06.10.2008 | aktual.: 06.10.2008 05:53
Z najnowszego, niedzielnego badania wynika, że Konserwatywna Partia Kanady (CPC) może liczyć na zwycięstwo, ale wciąż brakuje jej zwolenników, aby mogła rządzić samodzielnie.
Sondaż Ekos daje konserwatystom premiera Stephena Harpera 35% poparcia. Centrowa Partia Liberalna Kanady (LPC) może liczyć na 25% zwolenników, a socjaldemokraci z Nowej Partii Demokratycznej (NDP) mają szanse dostać 19% głosów.
Debaty prowadzone zarówno po angielsku, jak i francusku w środę i czwartek "nie wstrząsnęły wyścigiem wyborczym, mimo iż niektórzy uznali je za skuteczne wystąpienia przywódców partii opozycyjnych", jak podkreślił w niedzielę Ekos.
Sondaż prowadzono przez telefon od piątku do niedzieli na próbie 2318 wyborców, którzy już dokonali wyboru.
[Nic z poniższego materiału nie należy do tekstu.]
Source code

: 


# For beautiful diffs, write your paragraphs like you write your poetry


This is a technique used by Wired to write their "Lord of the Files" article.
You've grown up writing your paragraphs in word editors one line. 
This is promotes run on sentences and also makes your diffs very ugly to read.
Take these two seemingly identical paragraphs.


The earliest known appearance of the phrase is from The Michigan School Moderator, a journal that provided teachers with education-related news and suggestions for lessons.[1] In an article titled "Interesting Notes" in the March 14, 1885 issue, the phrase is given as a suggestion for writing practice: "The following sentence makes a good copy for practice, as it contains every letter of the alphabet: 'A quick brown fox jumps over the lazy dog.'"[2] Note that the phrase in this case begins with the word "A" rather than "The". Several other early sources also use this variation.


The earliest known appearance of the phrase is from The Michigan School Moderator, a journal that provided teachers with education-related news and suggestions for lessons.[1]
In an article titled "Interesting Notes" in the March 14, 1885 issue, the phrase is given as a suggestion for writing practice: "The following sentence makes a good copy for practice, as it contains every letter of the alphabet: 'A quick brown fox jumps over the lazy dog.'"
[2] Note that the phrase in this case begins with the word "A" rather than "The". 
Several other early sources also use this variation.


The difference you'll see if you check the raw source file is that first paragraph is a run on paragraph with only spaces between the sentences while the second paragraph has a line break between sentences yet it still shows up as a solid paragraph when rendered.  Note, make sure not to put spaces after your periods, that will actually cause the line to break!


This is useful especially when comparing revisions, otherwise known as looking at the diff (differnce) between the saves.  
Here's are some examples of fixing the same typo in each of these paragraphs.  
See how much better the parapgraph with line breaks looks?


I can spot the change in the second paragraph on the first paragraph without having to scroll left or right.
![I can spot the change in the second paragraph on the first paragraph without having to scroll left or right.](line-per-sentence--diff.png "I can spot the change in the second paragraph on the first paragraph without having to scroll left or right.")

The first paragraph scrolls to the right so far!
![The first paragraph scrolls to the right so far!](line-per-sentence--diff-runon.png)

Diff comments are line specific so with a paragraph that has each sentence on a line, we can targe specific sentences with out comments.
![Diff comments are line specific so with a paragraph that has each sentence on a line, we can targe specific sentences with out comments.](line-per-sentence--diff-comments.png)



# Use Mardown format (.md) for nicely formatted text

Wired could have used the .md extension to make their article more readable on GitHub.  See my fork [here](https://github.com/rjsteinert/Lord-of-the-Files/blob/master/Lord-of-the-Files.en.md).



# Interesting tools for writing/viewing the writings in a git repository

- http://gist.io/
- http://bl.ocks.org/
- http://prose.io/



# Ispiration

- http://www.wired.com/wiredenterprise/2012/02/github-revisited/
Margines błędu wynosi 2%.
Inne badanie, przeprowadzone przez ośrodek Nanos, przeprowadzone nieco wcześniej - jeszcze przed debatą w języku angielskim - daje konserwatystom 34% poparcia, a liberałom - 30. Sondaż prowadzono od czwartku do niedzieli wśród 1029 uprawnionych do głosowania Kanadyjczyków.
CPC również według badań ośrodka Harris-Decima, opublikowanych w niedzielę przez agencję informacyjną Canadian Press, ma szansę zdobyć 34% głosów. LPC może dostać 24%, a NDP - 20% - twierdzi sondaż.
W wyborach parlamentarnych z 2006 roku konserwatyści zdobyli 36 proc. głosów, liberałowie - 30 proc., a socjaldemokraci - 17,5 proc. Przełożyło się to na 127 z 308 foteli w kanadyjskim parlamencie dla CPC. Większość stanowi 155 mandatów.
Przedterminowe wybory parlamentarne w Kanadzie odbędą się 14 października.